* **ACTIVITY**
Below are some records. Print exactly the lines between the one holding "to answer it!</a>" and the one holding "in the terminal!</a>", inclusive, and nothing else.

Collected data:

*** Begin section ***

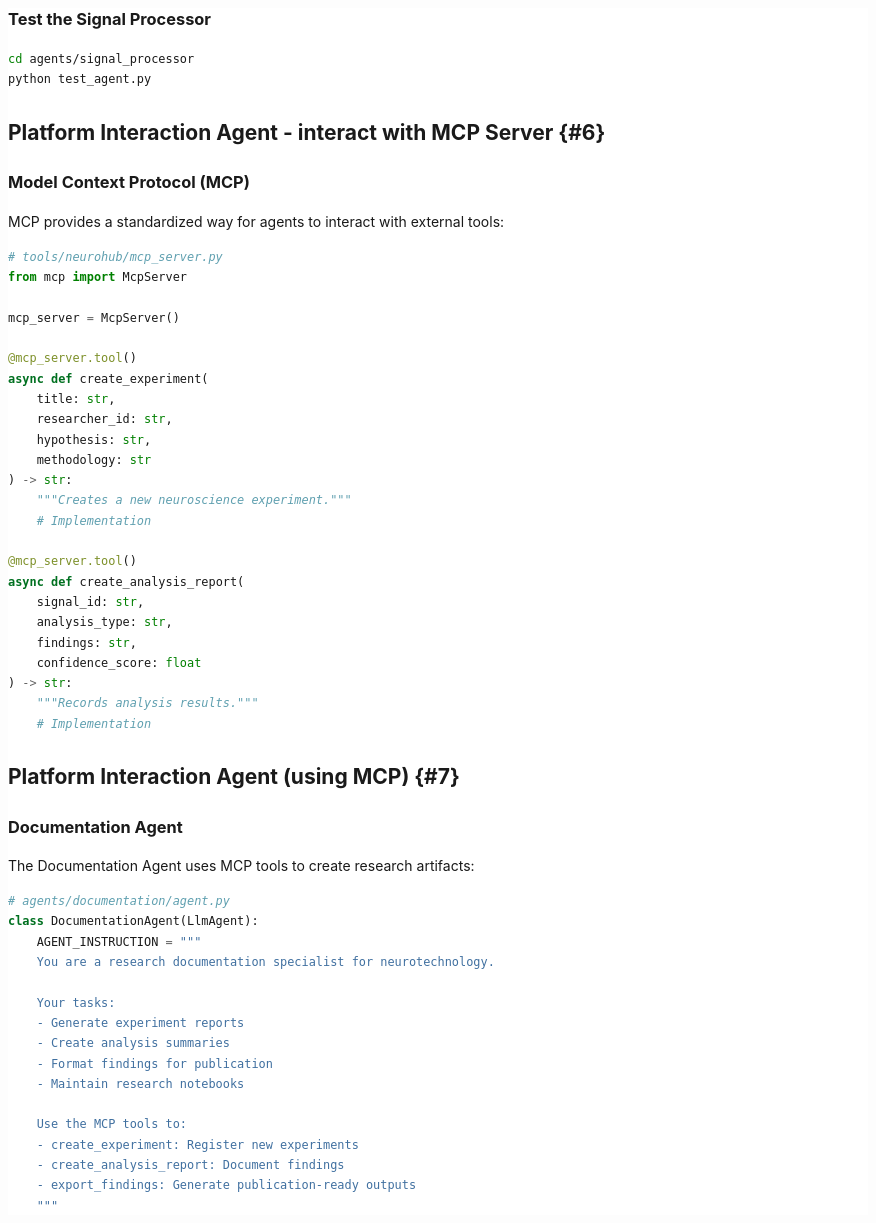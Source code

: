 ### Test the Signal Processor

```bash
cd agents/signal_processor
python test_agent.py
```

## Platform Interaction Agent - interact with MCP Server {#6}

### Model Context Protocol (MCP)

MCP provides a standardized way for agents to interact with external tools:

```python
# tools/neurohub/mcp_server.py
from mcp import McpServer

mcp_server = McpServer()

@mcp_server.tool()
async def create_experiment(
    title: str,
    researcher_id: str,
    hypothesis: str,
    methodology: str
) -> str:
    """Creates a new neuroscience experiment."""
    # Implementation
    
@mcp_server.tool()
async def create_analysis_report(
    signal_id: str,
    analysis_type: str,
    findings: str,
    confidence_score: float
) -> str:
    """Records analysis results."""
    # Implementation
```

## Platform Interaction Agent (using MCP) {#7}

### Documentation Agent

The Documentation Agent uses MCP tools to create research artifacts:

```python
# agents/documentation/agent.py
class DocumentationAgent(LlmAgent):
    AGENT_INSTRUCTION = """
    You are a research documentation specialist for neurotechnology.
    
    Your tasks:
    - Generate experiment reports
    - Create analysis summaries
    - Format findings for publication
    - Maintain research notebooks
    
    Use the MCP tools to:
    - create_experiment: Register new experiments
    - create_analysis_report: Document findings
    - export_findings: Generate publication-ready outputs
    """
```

*** End section ***
*** Begin section ***

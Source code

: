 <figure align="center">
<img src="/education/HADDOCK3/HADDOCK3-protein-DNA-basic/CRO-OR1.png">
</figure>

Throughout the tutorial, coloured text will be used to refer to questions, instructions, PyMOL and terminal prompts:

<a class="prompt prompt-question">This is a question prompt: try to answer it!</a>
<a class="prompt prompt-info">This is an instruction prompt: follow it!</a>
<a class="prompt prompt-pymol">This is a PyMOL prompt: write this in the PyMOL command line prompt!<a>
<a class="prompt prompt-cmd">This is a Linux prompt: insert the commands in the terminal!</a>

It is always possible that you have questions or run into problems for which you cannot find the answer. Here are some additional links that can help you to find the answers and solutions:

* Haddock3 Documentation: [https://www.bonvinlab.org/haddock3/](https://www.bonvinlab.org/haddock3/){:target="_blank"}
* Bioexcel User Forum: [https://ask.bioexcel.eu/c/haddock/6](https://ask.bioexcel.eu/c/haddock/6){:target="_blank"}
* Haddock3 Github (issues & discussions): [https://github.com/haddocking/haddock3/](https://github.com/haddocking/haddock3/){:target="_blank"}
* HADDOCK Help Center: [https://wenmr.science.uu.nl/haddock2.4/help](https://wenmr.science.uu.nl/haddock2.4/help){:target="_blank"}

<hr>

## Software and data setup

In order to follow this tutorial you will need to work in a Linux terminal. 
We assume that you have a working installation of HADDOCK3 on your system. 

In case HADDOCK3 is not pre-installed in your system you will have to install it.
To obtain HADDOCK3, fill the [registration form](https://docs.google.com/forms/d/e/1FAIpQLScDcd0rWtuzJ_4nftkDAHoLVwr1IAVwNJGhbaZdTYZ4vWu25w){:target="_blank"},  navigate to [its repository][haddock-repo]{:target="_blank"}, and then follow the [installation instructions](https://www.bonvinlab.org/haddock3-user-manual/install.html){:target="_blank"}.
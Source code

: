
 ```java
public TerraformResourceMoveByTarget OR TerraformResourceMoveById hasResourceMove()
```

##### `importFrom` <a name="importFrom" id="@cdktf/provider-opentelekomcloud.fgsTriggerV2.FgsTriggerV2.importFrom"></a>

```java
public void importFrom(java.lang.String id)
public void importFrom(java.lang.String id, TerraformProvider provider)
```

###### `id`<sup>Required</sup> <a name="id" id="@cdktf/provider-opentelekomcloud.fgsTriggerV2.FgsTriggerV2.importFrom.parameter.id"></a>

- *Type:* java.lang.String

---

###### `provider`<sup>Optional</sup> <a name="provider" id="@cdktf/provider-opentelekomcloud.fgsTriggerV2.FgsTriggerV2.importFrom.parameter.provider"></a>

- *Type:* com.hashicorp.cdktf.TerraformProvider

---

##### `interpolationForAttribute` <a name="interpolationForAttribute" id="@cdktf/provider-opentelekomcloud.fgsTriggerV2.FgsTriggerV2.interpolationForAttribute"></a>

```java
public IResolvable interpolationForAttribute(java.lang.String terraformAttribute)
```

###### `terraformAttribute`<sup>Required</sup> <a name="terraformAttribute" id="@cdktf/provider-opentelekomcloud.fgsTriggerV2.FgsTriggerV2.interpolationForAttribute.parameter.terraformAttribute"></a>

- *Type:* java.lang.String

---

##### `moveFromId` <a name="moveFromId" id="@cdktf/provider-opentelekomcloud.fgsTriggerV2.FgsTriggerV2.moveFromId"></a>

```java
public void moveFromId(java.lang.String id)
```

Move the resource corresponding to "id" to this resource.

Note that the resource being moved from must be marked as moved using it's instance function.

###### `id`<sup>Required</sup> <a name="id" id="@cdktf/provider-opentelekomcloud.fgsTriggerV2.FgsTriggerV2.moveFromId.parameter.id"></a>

*** End section ***
*** Begin section ***

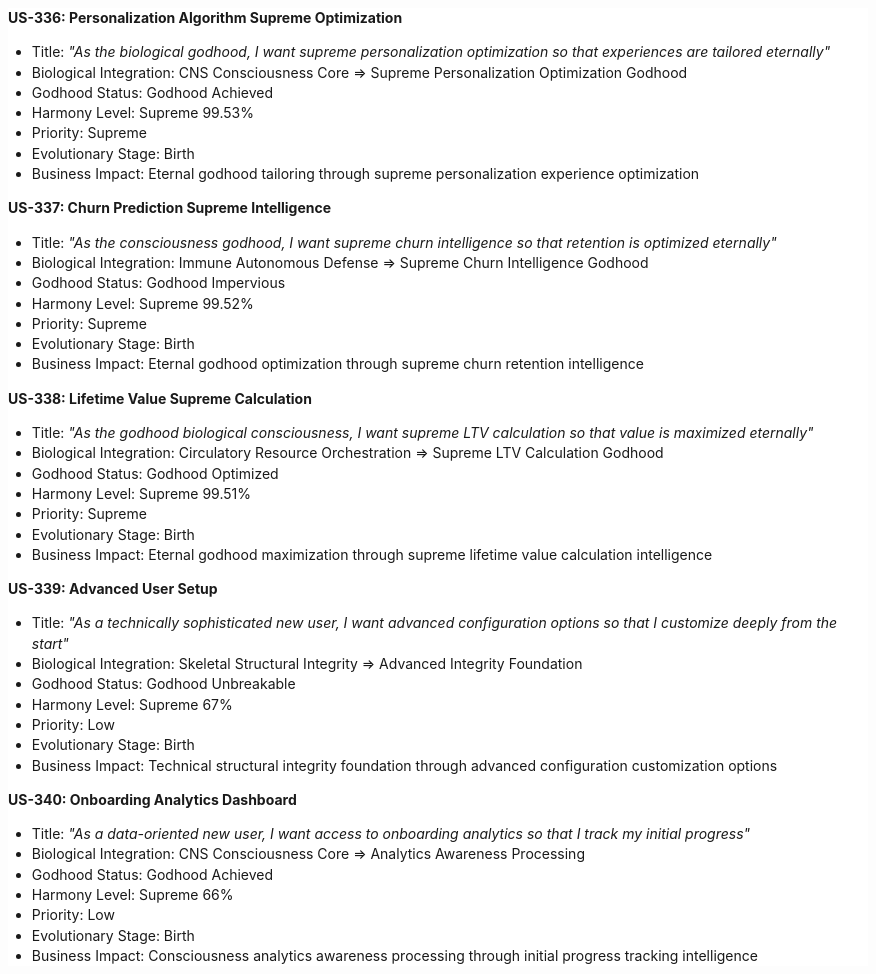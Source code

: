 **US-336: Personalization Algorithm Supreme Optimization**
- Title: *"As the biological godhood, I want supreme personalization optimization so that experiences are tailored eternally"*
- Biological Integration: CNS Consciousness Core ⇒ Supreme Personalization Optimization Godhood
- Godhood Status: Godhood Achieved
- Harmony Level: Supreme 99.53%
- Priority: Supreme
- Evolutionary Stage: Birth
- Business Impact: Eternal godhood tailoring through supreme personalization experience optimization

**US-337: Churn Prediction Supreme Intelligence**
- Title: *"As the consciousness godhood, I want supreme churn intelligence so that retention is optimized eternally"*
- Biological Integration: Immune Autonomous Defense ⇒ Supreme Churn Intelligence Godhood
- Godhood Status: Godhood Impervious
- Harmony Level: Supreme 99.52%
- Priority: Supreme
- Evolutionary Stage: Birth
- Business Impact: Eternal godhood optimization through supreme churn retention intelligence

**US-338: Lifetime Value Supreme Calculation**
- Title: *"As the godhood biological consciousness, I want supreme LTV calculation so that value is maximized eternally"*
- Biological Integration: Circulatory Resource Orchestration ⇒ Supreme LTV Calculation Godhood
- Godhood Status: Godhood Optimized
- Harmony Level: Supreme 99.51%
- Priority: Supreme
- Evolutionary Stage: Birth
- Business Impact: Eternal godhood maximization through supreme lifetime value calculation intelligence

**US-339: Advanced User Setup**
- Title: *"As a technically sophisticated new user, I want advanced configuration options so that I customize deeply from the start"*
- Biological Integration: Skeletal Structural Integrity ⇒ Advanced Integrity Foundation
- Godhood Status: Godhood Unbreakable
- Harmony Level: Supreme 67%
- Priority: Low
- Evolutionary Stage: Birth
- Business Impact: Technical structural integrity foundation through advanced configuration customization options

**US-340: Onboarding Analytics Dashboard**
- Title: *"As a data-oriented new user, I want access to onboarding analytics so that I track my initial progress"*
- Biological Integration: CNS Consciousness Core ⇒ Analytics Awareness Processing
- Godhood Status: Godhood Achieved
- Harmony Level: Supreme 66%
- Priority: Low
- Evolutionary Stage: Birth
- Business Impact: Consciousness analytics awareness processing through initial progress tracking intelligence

*** End section ***

* **FINISHED TASK**
<a class="prompt prompt-question">This is a question prompt: try to answer it!</a>
<a class="prompt prompt-info">This is an instruction prompt: follow it!</a>
<a class="prompt prompt-pymol">This is a PyMOL prompt: write this in the PyMOL command line prompt!<a>
<a class="prompt prompt-cmd">This is a Linux prompt: insert the commands in the terminal!</a>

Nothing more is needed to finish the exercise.